Suara riuh rendah, tawa, canda, dan gumam cemas ribuan calon siswa yang mendaftar ke SMA yang sama dengannya. SMA Bhakti Nusantara adalah salah satu SMA favorit di Jakarta. SMA yang bagus akan menentukan seberapa besar peluangmu untuk masuk ke universitas-universitas terbaik di negeri ini. Maka orang tua pun begitu antusias mendaftarkan putra-putri mereka di SMA favorit yang terkenal berhasil mencetak lulusan-lulusan terbaik dengan nilai fantastis. Di antara keriuhan itulah Amanda Aviena berada. Ia berdiri di bawah terik matahari dengan keringat menetes-netes di lehernya yang seputih susu.
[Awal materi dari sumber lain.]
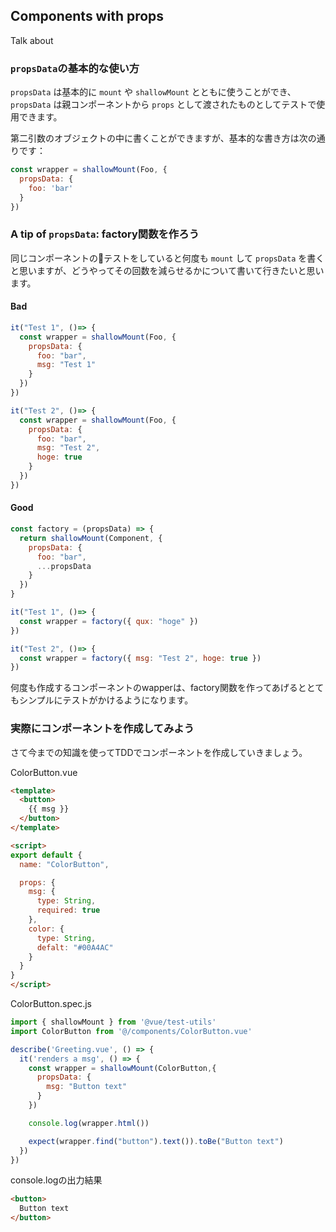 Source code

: ## Components with props

Talk about


### `propsData`の基本的な使い方

`propsData` は基本的に `mount` や `shallowMount` とともに使うことができ、 `propsData` は親コンポーネントから `props` として渡されたものとしてテストで使用できます。

第二引数のオブジェクトの中に書くことができますが、基本的な書き方は次の通りです：

```js
const wrapper = shallowMount(Foo, {
  propsData: {
    foo: 'bar'
  }
})
```

### A tip of `propsData`: factory関数を作ろう

同じコンポーネントのテストをしていると何度も `mount` して `propsData` を書くと思いますが、どうやってその回数を減らせるかについて書いて行きたいと思います。

#### Bad

```js
it("Test 1", ()=> {
  const wrapper = shallowMount(Foo, {
    propsData: {
      foo: "bar",
      msg: "Test 1"
    }
  })
})

it("Test 2", ()=> {
  const wrapper = shallowMount(Foo, {
    propsData: {
      foo: "bar",
      msg: "Test 2",
      hoge: true
    }
  })
})
```

#### Good

```js
const factory = (propsData) => {
  return shallowMount(Component, {
    propsData: {
      foo: "bar",
      ...propsData
    }
  })
}

it("Test 1", ()=> {
  const wrapper = factory({ qux: "hoge" })
})

it("Test 2", ()=> {
  const wrapper = factory({ msg: "Test 2", hoge: true })
})
```

何度も作成するコンポーネントのwapperは、factory関数を作ってあげるととてもシンプルにテストがかけるようになります。

### 実際にコンポーネントを作成してみよう

さて今までの知識を使ってTDDでコンポーネントを作成していきましょう。

ColorButton.vue

```html
<template>
  <button>
    {{ msg }}
  </button>
</template>

<script>
export default {
  name: "ColorButton",

  props: {
    msg: {
      type: String,
      required: true
    },
    color: {
      type: String,
      defalt: "#00A4AC"
    }
  }
}
</script>
```

ColorButton.spec.js

```js
import { shallowMount } from '@vue/test-utils'
import ColorButton from '@/components/ColorButton.vue'

describe('Greeting.vue', () => {
  it('renders a msg', () => {
    const wrapper = shallowMount(ColorButton,{
      propsData: {
        msg: "Button text"
      }
    })

    console.log(wrapper.html())

    expect(wrapper.find("button").text()).toBe("Button text")
  })
})
```

console.logの出力結果

```html
<button>
  Button text
</button>
```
"Vien, nunggunya di mobil saja yuk. Biar adem." Seorang perempuan tampak kegerahan mengipas-kipasi lehernya dengan tangan. "Lagian kenapa sih harus panik? Mama yakin kok kamu bakalan lolos."
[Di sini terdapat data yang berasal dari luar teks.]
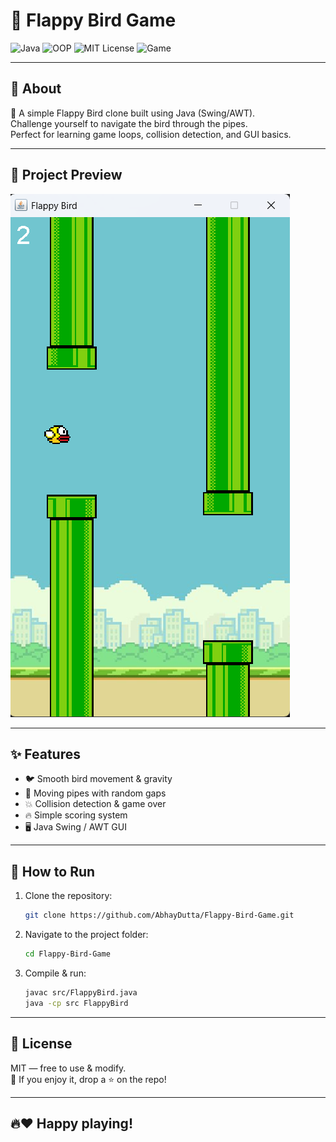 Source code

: # 🐥 Flappy Bird Game

![Java](https://img.shields.io/badge/Java-17-red)
![OOP](https://img.shields.io/badge/OOP-Yes-blue)
![MIT License](https://img.shields.io/badge/License-MIT-yellow)
![Game](https://img.shields.io/badge/Game-Arcade-green)

---

## 🚀 About
🐤 A simple Flappy Bird clone built using Java (Swing/AWT).  
Challenge yourself to navigate the bird through the pipes.  
Perfect for learning game loops, collision detection, and GUI basics.

---

## 📸 Project Preview
![Flappy Bird Preview](assets/Screenshot.png)

---

## ✨ Features
- 🐦 Smooth bird movement & gravity
- 🚀 Moving pipes with random gaps
- 💥 Collision detection & game over
- 🔥 Simple scoring system
- 🖥️ Java Swing / AWT GUI

---

## 🚀 How to Run
1. Clone the repository:
    ```bash
    git clone https://github.com/AbhayDutta/Flappy-Bird-Game.git
    ```
2. Navigate to the project folder:
    ```bash
    cd Flappy-Bird-Game
    ```
3. Compile & run:
    ```bash
    javac src/FlappyBird.java
    java -cp src FlappyBird
    ```

---

## 📝 License
MIT — free to use & modify.  
💖 If you enjoy it, drop a ⭐ on the repo!

---

## 🔥❤️ Happy playing!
"Bukan masalah lolosnya, Ma." Jawab Vien setengah merengek manja.
"Terus?"
Vien terdiam. Tidak mungkin ia memberitahu alasan di balik kegelisahannya. Tidak mungkin ia menunjukkan ketakutannya di hadapan musuhnya. Di seberang sana, di antara kerumumanan siswi-siswi perempuan yang terkikik-kikik genit, seorang pemuda bertubuh tegap tinggi bersandar pada tembok bangunan sekolah. Ia tampak menonjol di antara siswa lainnya. Tampang blesteran Timur Tengahnya begitu kental, dengan hidung mancung, alis tebal, mata dalam, dan jambang tipis yang mulai tumbuh di sisi sisi rahangnya yang tegas. Siswi-siswi yang hormon ganjennya mulai bangkit cekikikan sambil mencuri-curi pandang. Pemuda itu bernama Javian Derry. Ia memasang tampang cool yang dibuat-buat. Vien tahu betul sifatnya seperti apa. Sifat aslinya pecicilan dan caper. Mereka satu SMP selama tiga tahun.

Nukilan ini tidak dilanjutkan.